Alguns estudos tentaram correlacionar a anatomia observada nas dissecções a achados
em técnicas de diagnóstico por imagem. De Maeseneer et al.[9] correlacionaram imagens de RM à dissecção anatômica de seis joelhos de cadáveres.
Em relação aos LMTs, os autores[9] relataram que a extensão meniscotibial mais curta era originária da margem externa
inferior do menisco e se fixava no córtex tibial, inferiormente ao espaço articular;
na RM, porém, os LMTs foram descritos apenas como estruturas de baixo sinal, similares
a bandas, em localização profunda na porção superficial do ligamento colateral medial.
Griffith et al.[10] estudaram 24 joelhos, e avaliaram as estruturas mediais primárias e secundárias
que participam da estabilidade biomecânica articular em diferentes graus de flexão.
Esses autores[10] identificaram a presença de LMTs mediais relacionados à estabilidade nas rotações
externa e interna em todos os espécimes, mas não fizeram descrições detalhadas da
morfologia ligamentar.
Corroborando esses achados, Peltier et al.[3] demonstraram a presença de LMTs e seu papel na estabilidade do joelho em rotação
em seu estudo com 10 amostras, no qual observaram um aumento nas rotações interna
e externa na presença de lesão do LMT e LCA em comparação à lesão isolada do LCA.
Recentemente, DePhilipo et al.[11] estudaram 14 joelhos e observaram que os LMTs de todos os espécimes percorriam um
ângulo oblíquo da tíbia posterior até sua inserção proximal à borda posteroinferior
do menisco medial; o comprimento médio desses ligamentos foi de 14,0 mm.
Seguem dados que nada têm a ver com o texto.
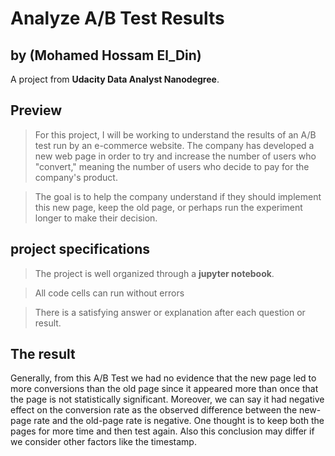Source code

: # Analyze A/B Test Results
## by (Mohamed Hossam El_Din)

A project from **Udacity Data Analyst Nanodegree**.


## Preview

>For this project, I will be working to understand the results of an A/B test run by an e-commerce website. The company has developed a new web page in order to try and increase the number of users who "convert," meaning the number of users who decide to pay for the company's product.

>The goal is to help the company understand if they should implement this new page, keep the old page, or perhaps run the experiment longer to make their decision.



## project specifications


>The project is well organized through a **jupyter notebook**.

>All code cells can run without errors

>There is a satisfying answer or explanation after each question or result.


## The result

Generally, from this A/B Test we had no evidence that the new page led to more conversions than the old page since it appeared more than once that the page is not statistically significant. Moreover, we can say it had negative effect on the conversion rate as the observed difference between the new-page rate and the old-page rate is negative. One thought is to keep both the pages for more time and then test again. Also this conclusion may differ if we consider other factors like the timestamp.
A análise
histológica revelou que os LMTs eram formados por fibras de colágeno de tipo I em
disposição linear. Os autores[11] também mencionam que a inserção do LMT no corno posterior do menisco e a inserção
meniscocapsular são comuns, e que não foram encontradas diferenças histológicas entre
essas duas estruturas.
No entanto, em uma análise de 14 joelhos, Cavaignac et al.[12] descreveram os LMTs como o tecido que liga a borda posteroinferior do corno posterior
do menisco medial ao platô tibial. Além disso, observaram inserções totalmente separadas
das duas estruturas, uma na borda posteroinferior do menisco (para o LMT), e outra
na borda posterossuperior (meniscocapsular).
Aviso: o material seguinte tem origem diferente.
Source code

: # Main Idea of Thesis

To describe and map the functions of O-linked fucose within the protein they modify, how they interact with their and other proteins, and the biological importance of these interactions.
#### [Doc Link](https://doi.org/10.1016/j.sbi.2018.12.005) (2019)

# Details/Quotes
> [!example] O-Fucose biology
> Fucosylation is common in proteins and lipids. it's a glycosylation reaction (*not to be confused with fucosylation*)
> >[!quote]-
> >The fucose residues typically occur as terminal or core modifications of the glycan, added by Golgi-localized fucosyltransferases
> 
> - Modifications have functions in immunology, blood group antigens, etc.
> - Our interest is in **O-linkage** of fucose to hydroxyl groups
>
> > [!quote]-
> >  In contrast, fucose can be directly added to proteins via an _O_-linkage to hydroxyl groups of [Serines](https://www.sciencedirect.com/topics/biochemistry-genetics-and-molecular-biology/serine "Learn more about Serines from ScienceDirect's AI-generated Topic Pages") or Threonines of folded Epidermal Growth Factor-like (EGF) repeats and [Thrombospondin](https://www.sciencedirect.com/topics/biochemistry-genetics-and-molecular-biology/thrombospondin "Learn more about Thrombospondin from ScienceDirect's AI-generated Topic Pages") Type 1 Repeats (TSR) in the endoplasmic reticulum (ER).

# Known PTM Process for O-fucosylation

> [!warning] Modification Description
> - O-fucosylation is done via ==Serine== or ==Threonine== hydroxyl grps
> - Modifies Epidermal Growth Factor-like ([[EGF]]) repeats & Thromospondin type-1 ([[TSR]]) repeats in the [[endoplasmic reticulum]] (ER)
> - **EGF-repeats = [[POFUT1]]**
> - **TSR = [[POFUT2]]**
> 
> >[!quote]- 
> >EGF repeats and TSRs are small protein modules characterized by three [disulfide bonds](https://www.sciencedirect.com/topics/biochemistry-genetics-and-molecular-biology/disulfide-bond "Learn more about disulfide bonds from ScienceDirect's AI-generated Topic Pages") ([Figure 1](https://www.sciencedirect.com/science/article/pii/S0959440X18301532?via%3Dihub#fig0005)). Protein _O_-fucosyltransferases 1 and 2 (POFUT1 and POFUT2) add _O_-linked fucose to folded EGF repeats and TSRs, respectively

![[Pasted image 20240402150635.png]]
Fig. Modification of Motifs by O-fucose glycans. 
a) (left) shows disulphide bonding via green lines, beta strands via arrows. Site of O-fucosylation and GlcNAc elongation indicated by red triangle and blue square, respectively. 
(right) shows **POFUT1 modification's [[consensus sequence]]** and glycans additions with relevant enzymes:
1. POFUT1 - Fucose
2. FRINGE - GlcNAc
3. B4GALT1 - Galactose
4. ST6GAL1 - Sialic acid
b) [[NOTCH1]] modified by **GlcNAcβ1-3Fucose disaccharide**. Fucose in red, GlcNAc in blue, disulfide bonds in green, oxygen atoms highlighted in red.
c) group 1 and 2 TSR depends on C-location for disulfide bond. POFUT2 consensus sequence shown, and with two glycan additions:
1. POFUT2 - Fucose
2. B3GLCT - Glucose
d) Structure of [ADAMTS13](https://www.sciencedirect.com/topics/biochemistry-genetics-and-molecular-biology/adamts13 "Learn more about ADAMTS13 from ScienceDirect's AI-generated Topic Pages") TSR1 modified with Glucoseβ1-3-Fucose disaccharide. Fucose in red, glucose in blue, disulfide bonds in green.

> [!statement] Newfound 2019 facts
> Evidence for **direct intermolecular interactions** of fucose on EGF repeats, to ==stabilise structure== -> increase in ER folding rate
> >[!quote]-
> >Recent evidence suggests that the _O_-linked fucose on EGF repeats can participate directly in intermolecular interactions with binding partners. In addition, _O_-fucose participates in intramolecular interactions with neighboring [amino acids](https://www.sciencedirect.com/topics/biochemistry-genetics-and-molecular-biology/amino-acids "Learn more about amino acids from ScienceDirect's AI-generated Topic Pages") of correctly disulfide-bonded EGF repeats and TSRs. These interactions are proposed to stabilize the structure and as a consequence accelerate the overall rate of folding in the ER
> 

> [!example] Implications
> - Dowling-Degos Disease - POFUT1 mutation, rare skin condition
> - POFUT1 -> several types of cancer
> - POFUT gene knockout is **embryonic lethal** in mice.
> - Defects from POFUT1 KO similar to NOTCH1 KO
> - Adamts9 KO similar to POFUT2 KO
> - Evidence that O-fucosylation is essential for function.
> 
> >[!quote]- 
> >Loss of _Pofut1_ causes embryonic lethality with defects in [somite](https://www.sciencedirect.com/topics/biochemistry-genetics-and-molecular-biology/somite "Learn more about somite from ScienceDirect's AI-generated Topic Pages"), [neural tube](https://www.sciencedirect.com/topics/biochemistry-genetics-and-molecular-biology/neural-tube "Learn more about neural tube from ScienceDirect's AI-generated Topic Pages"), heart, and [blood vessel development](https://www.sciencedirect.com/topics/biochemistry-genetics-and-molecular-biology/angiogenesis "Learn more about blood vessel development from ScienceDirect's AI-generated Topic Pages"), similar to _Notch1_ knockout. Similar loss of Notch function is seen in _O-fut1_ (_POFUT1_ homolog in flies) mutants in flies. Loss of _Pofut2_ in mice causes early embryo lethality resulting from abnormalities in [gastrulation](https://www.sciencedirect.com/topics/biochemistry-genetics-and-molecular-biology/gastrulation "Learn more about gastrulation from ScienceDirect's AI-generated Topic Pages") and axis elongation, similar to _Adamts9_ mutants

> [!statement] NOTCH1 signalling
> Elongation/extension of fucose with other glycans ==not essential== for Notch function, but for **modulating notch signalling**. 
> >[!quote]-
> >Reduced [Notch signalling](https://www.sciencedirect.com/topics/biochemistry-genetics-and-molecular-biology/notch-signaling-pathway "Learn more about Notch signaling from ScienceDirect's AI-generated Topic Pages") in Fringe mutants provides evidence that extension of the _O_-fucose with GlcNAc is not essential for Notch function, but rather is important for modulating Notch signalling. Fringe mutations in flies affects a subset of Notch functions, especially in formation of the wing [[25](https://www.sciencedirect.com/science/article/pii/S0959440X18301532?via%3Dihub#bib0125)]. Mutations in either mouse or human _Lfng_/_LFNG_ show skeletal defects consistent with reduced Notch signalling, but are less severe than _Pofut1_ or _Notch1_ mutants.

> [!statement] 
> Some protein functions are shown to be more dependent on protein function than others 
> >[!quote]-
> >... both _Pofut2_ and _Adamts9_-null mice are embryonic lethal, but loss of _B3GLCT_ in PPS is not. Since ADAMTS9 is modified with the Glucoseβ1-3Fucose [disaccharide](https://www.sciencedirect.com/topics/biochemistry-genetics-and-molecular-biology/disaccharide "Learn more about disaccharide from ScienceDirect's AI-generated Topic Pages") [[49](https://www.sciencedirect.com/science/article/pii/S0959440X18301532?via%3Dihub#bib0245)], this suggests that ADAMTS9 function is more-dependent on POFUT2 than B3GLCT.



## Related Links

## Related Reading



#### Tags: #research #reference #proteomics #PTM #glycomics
Por fim, nota-se que há informações limitadas sobre os LMTs mediais, principalmente
no que diz respeito à anatomia (em especial à vascularização e à inervação), com poucos
estudos referentes a essa estrutura e outros compostos somente por descrições breves.
Assim, mais pesquisas são necessárias, com ênfase na qualidade metodológica e no maior
refinamento na descrição dos achados, para aumentar o conhecimento da anatomia do
LMT. Isso contribuirá para o entendimento das patologias do joelho e seu tratamento.
As limitações deste trabalho foram o pequeno número de artigos, a ausência de achados
anatômicos padronizados, e a grande variedade de metodologias utilizadas, o que impossibilitou
a comparação entre os estudos.
Conclusão
O LMT medial se origina na tíbia e se insere na porção inferior do menisco. Sua principal
função é estabilizar e manter o menisco em sua posição no platô tibial. No entanto,
há uma quantidade limitada de informações sobre os LMTs mediais, principalmente no
que diz respeito à anatomia, vascularização e inervação.